I was surprised by the amount of depth this film had as I had expected this film to be your typical biographical where in fact the film even stretches that genre label since it primary focus is shifted between the characters and their relationship with one another. The core of this film is the boiled down to a story of a son wanting a father figure in his life, but the exploration the film undertakes within its own characters is marvellously clever. With this is mind, I wouldn’t walk into the cinema expected to see how Winnie the Pooh was born but rather a story of many struggles.
I had expected for the film to be as imaginative and as charming as the popular children’s book itself, but I never expected to see the filmmakers put is as much effort as they did to make this film look gorgeous, especially with the lighting in the scenes that take place in the forest. Seeing the sun’s rays through the trees make the inspiration for the author and central character A.A. Milne (Domhnall Gleeson) more believable as well as enhancing the imagination of his son Billy Milne or Christopher Robin (Will Tilston). This attention to beauty is continued by a select number of sequences being mixed with the drawing style of the novels themselves, this not only does this respect the material it is paying homage to but also settles the audience into the familiarity of the stories.
To all the films charm there are horrors that plague these characters which are the struggles that they must overcome. For A.A.Milne its dealing with not being able to write due to his post-traumatic stress after fighting in world war one which albeit says exactly what is says on the tin however the struggle with the most depth to it is Christopher Robin’s struggle into being associated with his fictional counterpart. Seeing him in the limelight gives the film plenty to say about the unhappiness child stardom can bring and is something that we can all draw comparisons from. Again, this struggle does come back around to the interaction with his father as he is constantly pushed to do more interviews and photographs as his father can stay behind and be proud of his writing becoming popular. You do feel sorry for the boy that he is being pressured by his parents and Winnie the Pooh’s popularity which has the result of making this film more emotionally engaging to the audience to the point where we feel immeasurably sympathetic.

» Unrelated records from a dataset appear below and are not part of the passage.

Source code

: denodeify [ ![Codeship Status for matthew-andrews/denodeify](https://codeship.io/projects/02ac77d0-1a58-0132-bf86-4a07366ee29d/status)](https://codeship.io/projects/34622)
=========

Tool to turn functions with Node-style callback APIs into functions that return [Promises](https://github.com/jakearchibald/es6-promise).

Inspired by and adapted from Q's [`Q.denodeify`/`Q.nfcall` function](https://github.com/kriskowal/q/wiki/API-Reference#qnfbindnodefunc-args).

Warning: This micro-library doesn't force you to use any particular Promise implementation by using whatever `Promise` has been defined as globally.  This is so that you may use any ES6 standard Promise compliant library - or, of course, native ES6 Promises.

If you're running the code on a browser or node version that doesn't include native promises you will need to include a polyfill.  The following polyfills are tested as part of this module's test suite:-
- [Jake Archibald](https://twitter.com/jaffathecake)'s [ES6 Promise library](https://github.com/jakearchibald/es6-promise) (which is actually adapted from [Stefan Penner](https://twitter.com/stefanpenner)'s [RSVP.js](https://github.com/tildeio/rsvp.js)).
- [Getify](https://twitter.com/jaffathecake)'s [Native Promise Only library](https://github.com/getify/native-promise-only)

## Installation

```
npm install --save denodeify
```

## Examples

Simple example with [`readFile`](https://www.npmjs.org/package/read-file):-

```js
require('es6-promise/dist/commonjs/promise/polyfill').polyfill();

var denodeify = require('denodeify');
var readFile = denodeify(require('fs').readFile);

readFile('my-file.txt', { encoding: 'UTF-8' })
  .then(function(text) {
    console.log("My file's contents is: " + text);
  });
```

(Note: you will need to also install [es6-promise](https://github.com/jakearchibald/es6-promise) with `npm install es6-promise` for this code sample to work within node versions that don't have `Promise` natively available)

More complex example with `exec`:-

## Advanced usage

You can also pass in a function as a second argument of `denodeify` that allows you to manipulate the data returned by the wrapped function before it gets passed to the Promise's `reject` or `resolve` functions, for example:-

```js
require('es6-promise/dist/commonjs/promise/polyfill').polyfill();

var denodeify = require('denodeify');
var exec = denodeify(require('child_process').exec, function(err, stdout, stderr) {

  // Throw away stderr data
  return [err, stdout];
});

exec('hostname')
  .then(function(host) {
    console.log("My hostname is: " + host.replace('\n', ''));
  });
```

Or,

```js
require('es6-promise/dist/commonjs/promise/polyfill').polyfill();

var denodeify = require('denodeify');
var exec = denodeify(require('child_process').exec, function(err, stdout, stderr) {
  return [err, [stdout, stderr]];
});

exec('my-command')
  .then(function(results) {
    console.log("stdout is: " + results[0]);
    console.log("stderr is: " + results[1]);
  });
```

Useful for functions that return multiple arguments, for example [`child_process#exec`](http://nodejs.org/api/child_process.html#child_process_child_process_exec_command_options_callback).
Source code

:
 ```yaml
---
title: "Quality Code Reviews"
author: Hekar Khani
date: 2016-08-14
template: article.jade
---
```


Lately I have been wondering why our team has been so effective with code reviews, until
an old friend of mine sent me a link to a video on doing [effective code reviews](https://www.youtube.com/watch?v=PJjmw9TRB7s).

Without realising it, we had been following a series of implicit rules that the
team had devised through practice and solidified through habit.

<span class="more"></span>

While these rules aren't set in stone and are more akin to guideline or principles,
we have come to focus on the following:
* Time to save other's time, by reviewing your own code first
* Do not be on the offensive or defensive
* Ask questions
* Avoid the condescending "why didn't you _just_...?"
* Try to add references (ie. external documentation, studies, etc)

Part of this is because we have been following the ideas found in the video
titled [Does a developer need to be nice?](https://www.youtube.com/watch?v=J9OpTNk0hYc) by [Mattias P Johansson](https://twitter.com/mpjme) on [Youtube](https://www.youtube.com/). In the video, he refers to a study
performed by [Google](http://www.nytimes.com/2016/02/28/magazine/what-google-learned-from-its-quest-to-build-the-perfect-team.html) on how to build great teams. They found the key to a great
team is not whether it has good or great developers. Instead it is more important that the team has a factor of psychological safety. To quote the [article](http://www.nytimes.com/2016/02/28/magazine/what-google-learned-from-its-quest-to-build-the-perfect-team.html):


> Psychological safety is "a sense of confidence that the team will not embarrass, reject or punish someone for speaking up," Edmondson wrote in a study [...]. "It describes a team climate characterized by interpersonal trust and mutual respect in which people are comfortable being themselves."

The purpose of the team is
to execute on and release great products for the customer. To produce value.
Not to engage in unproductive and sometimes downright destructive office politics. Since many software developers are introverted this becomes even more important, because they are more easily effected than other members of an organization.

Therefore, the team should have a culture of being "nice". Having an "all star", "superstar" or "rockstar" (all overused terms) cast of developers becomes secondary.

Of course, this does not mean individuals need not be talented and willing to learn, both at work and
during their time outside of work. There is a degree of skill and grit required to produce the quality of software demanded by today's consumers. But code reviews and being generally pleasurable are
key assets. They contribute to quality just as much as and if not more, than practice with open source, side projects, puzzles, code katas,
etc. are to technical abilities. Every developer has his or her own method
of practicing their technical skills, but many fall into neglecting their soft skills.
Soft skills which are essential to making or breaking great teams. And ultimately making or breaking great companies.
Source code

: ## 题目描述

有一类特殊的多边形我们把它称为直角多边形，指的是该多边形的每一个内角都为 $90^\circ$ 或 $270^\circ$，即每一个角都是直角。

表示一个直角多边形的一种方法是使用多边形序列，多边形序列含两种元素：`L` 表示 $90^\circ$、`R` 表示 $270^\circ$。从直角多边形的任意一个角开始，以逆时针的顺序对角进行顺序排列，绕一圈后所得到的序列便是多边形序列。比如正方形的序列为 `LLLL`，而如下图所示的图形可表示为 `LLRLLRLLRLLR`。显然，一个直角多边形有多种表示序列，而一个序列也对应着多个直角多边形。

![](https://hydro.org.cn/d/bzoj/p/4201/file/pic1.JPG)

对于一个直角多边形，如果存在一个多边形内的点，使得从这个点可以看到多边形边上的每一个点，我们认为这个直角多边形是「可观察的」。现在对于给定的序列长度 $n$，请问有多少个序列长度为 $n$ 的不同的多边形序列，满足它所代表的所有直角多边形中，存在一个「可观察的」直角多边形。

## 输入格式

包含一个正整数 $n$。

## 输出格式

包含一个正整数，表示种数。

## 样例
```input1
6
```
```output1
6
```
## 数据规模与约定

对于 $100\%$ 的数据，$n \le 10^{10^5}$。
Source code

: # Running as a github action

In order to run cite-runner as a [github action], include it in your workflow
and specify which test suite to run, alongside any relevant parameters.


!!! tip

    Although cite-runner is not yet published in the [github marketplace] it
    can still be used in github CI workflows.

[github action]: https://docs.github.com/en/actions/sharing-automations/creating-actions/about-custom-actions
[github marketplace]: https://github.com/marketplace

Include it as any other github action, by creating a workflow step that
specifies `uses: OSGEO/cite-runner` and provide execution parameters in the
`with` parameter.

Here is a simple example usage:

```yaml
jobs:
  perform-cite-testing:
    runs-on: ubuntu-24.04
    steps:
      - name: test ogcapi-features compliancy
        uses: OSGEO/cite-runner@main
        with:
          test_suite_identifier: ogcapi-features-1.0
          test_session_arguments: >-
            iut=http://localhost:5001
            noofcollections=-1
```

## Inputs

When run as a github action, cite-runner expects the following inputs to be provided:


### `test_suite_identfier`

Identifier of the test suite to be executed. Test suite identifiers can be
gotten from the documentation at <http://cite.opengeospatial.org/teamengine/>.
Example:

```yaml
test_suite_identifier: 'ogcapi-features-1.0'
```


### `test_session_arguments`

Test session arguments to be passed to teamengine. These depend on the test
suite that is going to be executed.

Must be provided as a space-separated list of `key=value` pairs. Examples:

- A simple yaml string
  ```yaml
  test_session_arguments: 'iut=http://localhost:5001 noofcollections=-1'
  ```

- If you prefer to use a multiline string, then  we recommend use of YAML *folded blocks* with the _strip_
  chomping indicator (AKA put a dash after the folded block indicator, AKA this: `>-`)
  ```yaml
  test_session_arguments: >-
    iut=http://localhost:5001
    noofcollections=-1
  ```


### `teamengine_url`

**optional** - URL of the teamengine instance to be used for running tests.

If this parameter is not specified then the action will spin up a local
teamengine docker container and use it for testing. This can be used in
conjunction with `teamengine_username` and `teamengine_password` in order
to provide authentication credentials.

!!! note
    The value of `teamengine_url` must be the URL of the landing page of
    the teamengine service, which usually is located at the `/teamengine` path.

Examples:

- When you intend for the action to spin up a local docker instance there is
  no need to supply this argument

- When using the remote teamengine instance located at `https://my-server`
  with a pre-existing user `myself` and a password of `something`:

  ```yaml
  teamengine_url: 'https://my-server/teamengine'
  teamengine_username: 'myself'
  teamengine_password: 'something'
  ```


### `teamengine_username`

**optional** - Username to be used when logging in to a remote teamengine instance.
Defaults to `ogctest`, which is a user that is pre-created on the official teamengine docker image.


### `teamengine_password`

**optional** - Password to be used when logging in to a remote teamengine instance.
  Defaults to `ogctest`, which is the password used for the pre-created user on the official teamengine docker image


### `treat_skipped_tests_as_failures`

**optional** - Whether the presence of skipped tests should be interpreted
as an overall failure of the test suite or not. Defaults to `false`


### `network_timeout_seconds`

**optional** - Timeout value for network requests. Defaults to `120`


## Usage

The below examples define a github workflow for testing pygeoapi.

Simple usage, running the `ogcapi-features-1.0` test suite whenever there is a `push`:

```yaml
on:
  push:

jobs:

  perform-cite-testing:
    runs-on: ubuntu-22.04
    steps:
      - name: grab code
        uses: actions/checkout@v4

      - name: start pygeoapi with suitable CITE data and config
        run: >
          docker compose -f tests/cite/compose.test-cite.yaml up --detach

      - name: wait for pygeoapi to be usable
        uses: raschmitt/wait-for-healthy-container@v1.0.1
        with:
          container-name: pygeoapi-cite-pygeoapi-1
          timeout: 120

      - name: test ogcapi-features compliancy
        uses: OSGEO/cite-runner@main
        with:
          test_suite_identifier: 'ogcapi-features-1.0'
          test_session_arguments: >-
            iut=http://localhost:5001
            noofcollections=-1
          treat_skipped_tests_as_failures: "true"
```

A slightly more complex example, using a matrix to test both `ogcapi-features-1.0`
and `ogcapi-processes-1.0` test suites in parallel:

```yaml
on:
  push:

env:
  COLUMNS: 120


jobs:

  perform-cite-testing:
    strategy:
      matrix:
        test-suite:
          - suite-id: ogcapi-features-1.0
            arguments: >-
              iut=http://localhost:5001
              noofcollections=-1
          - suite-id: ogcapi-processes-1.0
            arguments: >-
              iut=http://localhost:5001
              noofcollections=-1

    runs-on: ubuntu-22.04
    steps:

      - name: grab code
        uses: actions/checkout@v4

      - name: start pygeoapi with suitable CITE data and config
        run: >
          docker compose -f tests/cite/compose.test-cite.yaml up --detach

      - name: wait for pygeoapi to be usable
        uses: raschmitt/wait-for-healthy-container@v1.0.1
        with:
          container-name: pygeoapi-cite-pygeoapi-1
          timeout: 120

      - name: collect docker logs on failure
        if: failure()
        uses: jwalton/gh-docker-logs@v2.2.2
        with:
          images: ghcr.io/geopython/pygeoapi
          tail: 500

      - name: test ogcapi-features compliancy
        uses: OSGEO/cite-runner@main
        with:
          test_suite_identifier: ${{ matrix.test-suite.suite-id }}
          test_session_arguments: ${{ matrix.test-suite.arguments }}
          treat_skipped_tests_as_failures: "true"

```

The relationship between the Milne family are expressed clearly and are incredibly well thought out. I must applaud the scripts ability to develop its characters. The point A to point B journey for each character is very refreshing. While the clarity of expression is clear, at times there are little blips in the acting, Domhall Gleeson’s portrayal of A.A. Milne while emotionally impactful, it’s often very wooden, there are scenes in which his face and body are a stiff as a mannequin which blocks the audience from instantaneously knowing this character, we will eventually understand him but it takes a lot of committed focusing. If anything it is Margot Robbie who plays his wife Daphne who has the better consistent performance.
The film takes us through the Milne family’s ordeal of having to go through two world wars and whilst we are given a lot of information about how the first world war affected their lives, the second world war period is seemingly rushed through and given only the most basic of information to the audience. The film also chooses for a more handheld approach to scenes where they could have just been easily shot with a still camera, it is because of this that some of the scenes distort from the pace set by the narrative.
Goodbye Christopher Robin nonetheless will almost certainly put a smile on your face. Whether the nostalgia hits you in the characters of Winnie the Pooh, going on adventures in the woods or having a game of Poohsticks, you will be able to find something that can transport you back to childhood through the eyes and mind of Christopher Robin. Director Simon Curtis must be praised because in the worlds current climate, it might be time for Winnie the Pooh to be brought back into the limelight like it was for this films world.